Question

Will Fan and Medal!
A mixture of Mg(NO3)2 and its hydrate Mg(NO3)2x2H20 has a mass of 1.9151g. After heating to drive off all the water, the mass is only 1.7376g. What is the weight percentage of Mg(NO3)2xH2O in the original mixture. report your answer to 4 sig figs.

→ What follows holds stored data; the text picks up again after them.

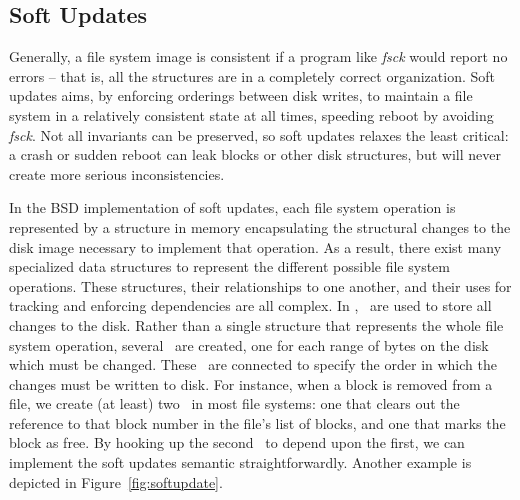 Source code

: \subsection {Soft Updates}
\label{sec:using:softupdate}

Generally, a file system image is consistent if a program like \emph{fsck}
would report no errors -- that is, all the structures are in a completely
correct organization.  
%
Soft updates aims, by enforcing orderings between disk writes, to maintain
a file system in a relatively consistent state at all times, speeding reboot
by avoiding \emph{fsck}.
%
Not all invariants can be preserved, so soft updates relaxes the least
critical: a crash or sudden reboot can leak blocks or other disk
structures, but will never create more serious inconsistencies.
%
%

In the BSD implementation of soft updates, each file system operation is
represented by a structure in memory encapsulating the structural changes to the
disk image necessary to implement that operation. As a result, there exist many
specialized data structures to represent the different possible file system
operations. These structures, their relationships to one another, and their uses
for tracking and enforcing dependencies are all complex.
%
In \Kudos, \chdescs\ are used to store all changes to the disk. Rather than a
single structure that represents the whole file system operation, several
\chdescs\ are created, one for each range of bytes on the disk which must be
changed. These \chdescs\ are connected to specify the order in which the changes
must be written to disk. For instance, when a block is removed from a file, we
create (at least) two \chdescs\ in most file systems: one that clears out the
reference to that block number in the file's list of blocks, and one that marks
the block as free. By hooking up the second \chdesc\ to depend upon the first,
we can implement the soft updates semantic straightforwardly. Another example is
depicted in Figure~\ref{fig:softupdate}.

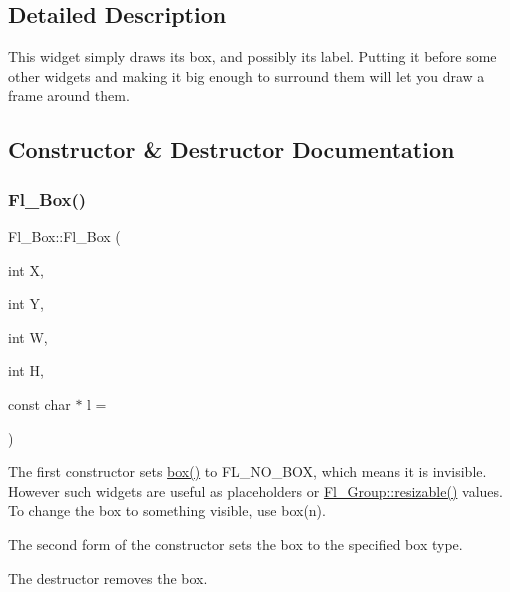 \subsection{Detailed Description}
This widget simply draws its box, and possibly its label. Putting it before some other widgets and making it big enough to surround them will let you draw a frame around them. 

\subsection{Constructor \& Destructor Documentation}
\mbox{\label{class_fl___box_aefe388870c477330fb646b450fd5225c}} 
\subsubsection{\texorpdfstring{Fl\+\_\+\+Box()}{Fl\_Box()}\hspace{0.1cm}{\footnotesize\ttfamily [1/2]}}
{\footnotesize\ttfamily Fl\+\_\+\+Box\+::\+Fl\+\_\+\+Box (\begin{DoxyParamCaption}\item[{int}]{X,  }\item[{int}]{Y,  }\item[{int}]{W,  }\item[{int}]{H,  }\item[{const char $\ast$}]{l = {} }\end{DoxyParamCaption})}


\begin{DoxyItemize}
\item The first constructor sets \hyperlink{class_fl___widget_a9d1f48fbbe4d885e81df38b2a93b614f}{box()} to F\+L\+\_\+\+N\+O\+\_\+\+B\+OX, which means it is invisible. However such widgets are useful as placeholders or \hyperlink{class_fl___group_ab0ed0d1974d7185594687849f386c5f3}{Fl\+\_\+\+Group\+::resizable()} values. To change the box to something visible, use box(n).
\item The second form of the constructor sets the box to the specified box type. 
\end{DoxyItemize}

The destructor removes the box. \mbox{\label{class_fl___box_aadca87f8bab6bdd53090e52300069dfa}} 
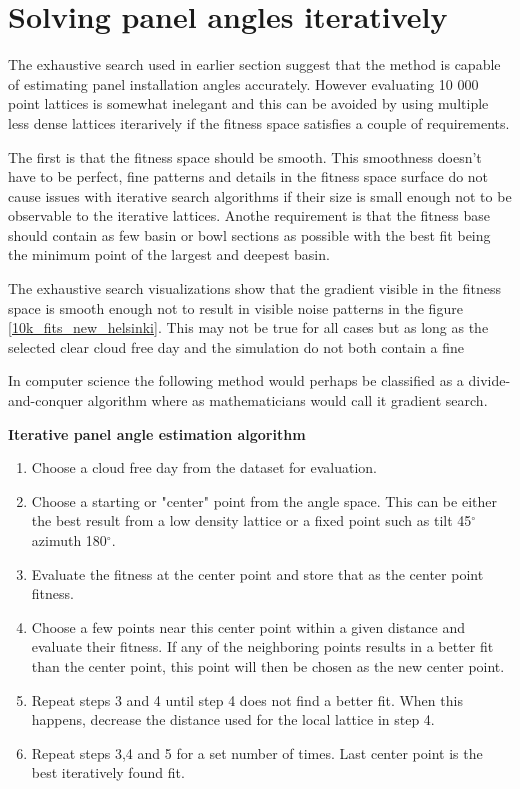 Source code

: \section{Solving panel angles iteratively}
The exhaustive search used in earlier section suggest that the method is capable of estimating panel installation angles accurately. However evaluating 10 000 point lattices is somewhat inelegant and this can be avoided by using multiple less dense lattices iterarively if the fitness space satisfies a couple of requirements.

The first is that the fitness space should be smooth. This smoothness doesn't have to be perfect, fine patterns and details in the fitness space surface do not cause issues with iterative search algorithms if their size is small enough not to be observable to the iterative lattices. Anothe requirement is that the fitness base should contain as few basin or bowl sections as possible with the best fit being the minimum point of the largest and deepest basin.

The exhaustive search visualizations show that the gradient visible in the fitness space is smooth enough not to result in visible noise patterns in the figure \ref{10k_fits_new_helsinki}. This may not be true for all cases but as long as the selected clear cloud free day and the simulation do not both contain a fine 



 In computer science the following method would perhaps be classified as a divide-and-conquer algorithm where as mathematicians would call it gradient search.

\noindent \textbf{Iterative panel angle estimation algorithm}
\begin{enumerate}
	\item Choose a cloud free day from the dataset for evaluation.
  \item Choose a starting or "center" point from the angle space. This can be either the best result from a low density lattice or a fixed point such as tilt 45$^\circ$ azimuth 180$^\circ$.
  \item Evaluate the fitness at the center point and store that as the center point fitness.
  \item Choose a few points near this center point within a given distance and evaluate their fitness. If any of the neighboring points results in a better fit than the center point, this point will then be chosen as the new center point.
  \item Repeat steps 3 and 4 until step 4 does not find a better fit. When this happens, decrease the distance used for the local lattice in step 4.
  \item Repeat steps 3,4 and 5 for a set number of times. Last center point is the best iteratively found fit.
\end{enumerate}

Molar masses: Mg(NO3)2->148.31 g/mol; Mg(NO3)2xH2O 184.34 g/mol

Answer 1

Since heating gets rid of all the water, the mass difference before and after heating is the mass of the water:

1.9151 - 1.7376 = 0.1775 g

Converting this to moles will allow you to find how much Mg(NO3)2 it was associated with (note - molar mass of water is 18 g/mol):

0.1775 / 18 = 0.009861 mol

There are 2 water molecules for every 1 unit of Mg(NO3)2x2H2O. That means for however many moles of water you have, there are HALF as many moles of Mg(NO3)2x2H2O. This means you have 0.009861 / 2 = 0.004930 mol of Mg(NO3)2x2H2O. The mass of 0.004930 mol of Mg(NO3)2x2H2O is:

0.004930 x 184.34 = 0.9088 g

As a percentage of the mass of the original mixture, it is:

0.9088 / 1.9151 x 100 = 47.45%

Let me know if you have any questions!